Furthermore, if an alternative ink retentive material is substituted for the felt,
the ink capsule tends to leak since in use the face of the ink capsule is generally
vertical and the aqueous based inks are not self-sealing, unlike solvent based inks.
This may cause an unsightly mess on the article being printed.
Object of the Invention
[0006] The present invention provides an ink capsule for use with aqueous pigmented inks
without the above problems.
Statements of Invention.
[0007] According to the present invention there is provided an ink capsule for a printer,
which comprises a container having a hollow shell with a mouth and an inlet port through
the container shell, a flexible impermeable liner sealed to the container shell, the
container and liner being filled with a resilient polymeric foam, and the mouth of
the container being closed by a porous closure.
[0008] The container may be moulded from a suitable plastics material such as a polyolefin,
preferably polyethylene in particular a high density polyethylene.
[0009] The liner is thin and pliable and is formed from resilient readily deformable material
such as an elastomer, for example natural rubber, butyl rubber, nitrile rubber etc.,
or a laminate of different elastomers. A natural rubber latex has been found particularly
suitable. The porous disc is preferably a sintered polymer, more preferably a fluoropolymer.
[0010] The foam, which in use retains the ink, is preferably an open cell material such
as polyethylene foam, or a polyurethane foam in particular a polyether foam.
[0011] The invention also relates to an ink supply for a printer, which includes an ink
capsule according to the invention, wherein the supply includes a variable volume
fluid reservoir connected to the inlet port of the container allowing for the movement
of fluid between the reservoir and the container in response to the expansion and
contraction of the reservoir.
[0012] Movement of fluid into the container squeezes the foam within the liner forcing ink
through the porous closure to be transposed to the printing head, and movement of
fluid from the container causes the foam to expand, sucking the excess ink back into
the container.
[0013] Preferably the reservoir comprises a cylinder having a piston reciprocable therein
to displace fluid, being resiliently biased to an equilibrium condition of maximum
volume.
[0014] The maximum stroke of the piston is adjustable to control the squeeze on the foam
in the container by varying the volume of fluid displaced. The squeeze on the foam
may alternatively, or additionally, also be adjusted by controlled bleed-off of the
fluid displaced.
[0015] According to yet another aspect of the invention there is provided a printing machine
having an ink supply system as described above for a printing head, wherein the printing
head is operated by a pneumatic cylinder which is connected to the reservoir so that
a pulse of air pressure to the pneumatic cylinder also pushes fluid into the container.

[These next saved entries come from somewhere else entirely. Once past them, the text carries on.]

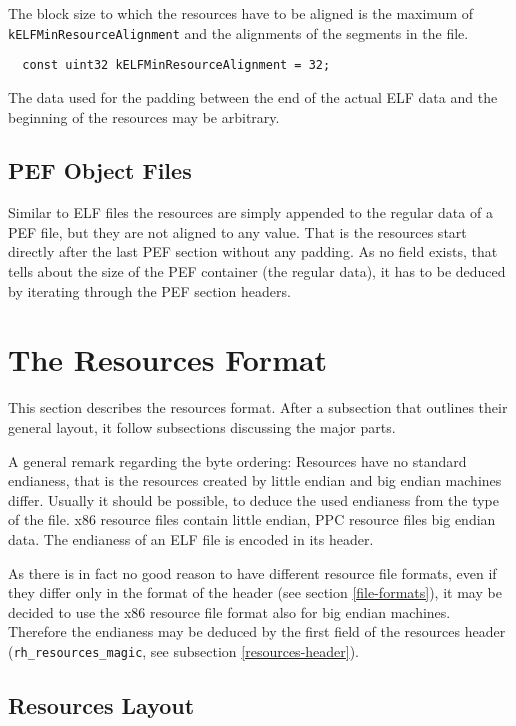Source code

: \documentclass[12pt, a4paper]{article}
\newcommand{\code}[1]{{\tt #1}}
\begin{document}
The block size to which the resources have to be aligned is the maximum of
\code{kELFMinResourceAlignment} and the alignments of the segments in the file.
%
\begin{verbatim}
  const uint32 kELFMinResourceAlignment = 32;
\end{verbatim}
%
The data used for the padding between the end of the actual ELF data and the
beginning of the resources may be arbitrary.


\subsection{PEF Object Files}

Similar to ELF files the resources are simply appended to the regular data of
a PEF file, but they are not aligned to any value. That is the resources
start directly after the last PEF section without any padding.
As no field exists, that tells about the size of the PEF container (the
regular data), it has to be deduced by iterating through the PEF section
headers.



\section{The Resources Format}
\label{resources-format}

This section describes the resources format. After a subsection that outlines
their general layout, it follow subsections discussing the major parts.

A general remark regarding the byte ordering: Resources have no standard
endianess, that is the resources created by little endian and big endian
machines differ. Usually it should be possible, to deduce the used endianess
from the type of the file. x86 resource files contain little endian, PPC
resource files big endian data. The endianess of an ELF file is encoded in
its header.

As there is in fact no good reason to have different resource file formats,
even if they differ only in the format of the header (see section
\ref{file-formats}), it may be decided to use the x86 resource file format
also for big endian machines. Therefore the endianess may be deduced by the
first field of the resources header (\code{rh\_resources\_magic}, see
subsection \ref{resources-header}).


\subsection{Resources Layout}
\end{document}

Description of the Drawings
[0016] The invention will be described by way of example and with reference to the following
drawings in which :
- Fig. 1
- is an exploded diagram in cross-section of an ink capsule according to the present
invention,
- Fig. 2
- is a schematic drawing of an ink supply system for a printer which incorporates a
capsule as shown in Fig. 1, and
- Fig. 3
- is a printing head incorporating the capsule of Fig.1.

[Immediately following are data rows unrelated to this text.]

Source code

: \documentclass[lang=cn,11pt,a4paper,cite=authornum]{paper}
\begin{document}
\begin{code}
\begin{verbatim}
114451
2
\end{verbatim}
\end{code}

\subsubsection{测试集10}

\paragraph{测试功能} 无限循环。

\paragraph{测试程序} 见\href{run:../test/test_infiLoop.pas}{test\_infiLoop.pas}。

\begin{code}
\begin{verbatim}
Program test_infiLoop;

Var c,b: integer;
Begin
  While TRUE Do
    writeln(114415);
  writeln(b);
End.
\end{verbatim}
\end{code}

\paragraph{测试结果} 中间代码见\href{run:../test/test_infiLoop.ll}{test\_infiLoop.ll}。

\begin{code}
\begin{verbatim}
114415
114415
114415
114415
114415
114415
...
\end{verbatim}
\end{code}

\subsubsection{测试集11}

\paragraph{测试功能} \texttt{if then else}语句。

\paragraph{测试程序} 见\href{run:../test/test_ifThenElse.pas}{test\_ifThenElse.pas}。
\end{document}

Detailed Description of the Invention
[0017] With reference to Fig 1, there is shown an ink capsule 10 for use on a coder printer
in particular a CC100 Coder which is sold by the applicant.
[0018] The capsule comprises a relatively rigid container 11 moulded from a suitable plastic
material e.g. high density polyethylene. The container 11 has a hollow shell 14 with
a mouth 11 having an external screwthread 12 formed thereon for the attachment of
a cap 13. The container shell 14 is provided with an inlet port 15 passing through
base 16 of the container.
[0019] The container 11 has an impermeable flexible rubber liner 17 inserted therein to
lie adjacent the shell 14 with the mouth 18 of the liner 17 having a portion 19 extending
back on itself for sealing between the container 11 and cap 13. The container 10 and
liner 17 are filled with a block of foam 21 which is a resilient open cell foam, preferably
a polyether based polyurethane foam. The density of the foam should be about 20-30
Kg per cubic metre, preferably 24-27 Kg per cubic metre. In use the foam contains
the printing ink.
[0020] The mouth 18 of the liner is closed by a semi-rigid porous disc 22 which is formed
from a sintered polymer, preferably a fluoropolymer, preferably PTFE and is about
2mm thick. The disc 22 is held in place in the mouth 18 by the cap 13. The cap 13
has a cylindrical sidewall 23 with an internal screwthread 24 which cooperates with
the external thread 12 on the container. The end wall 25 of the cap 15 has an aperture
26 therein whereby a printing head (see Fig.3) may access the ink.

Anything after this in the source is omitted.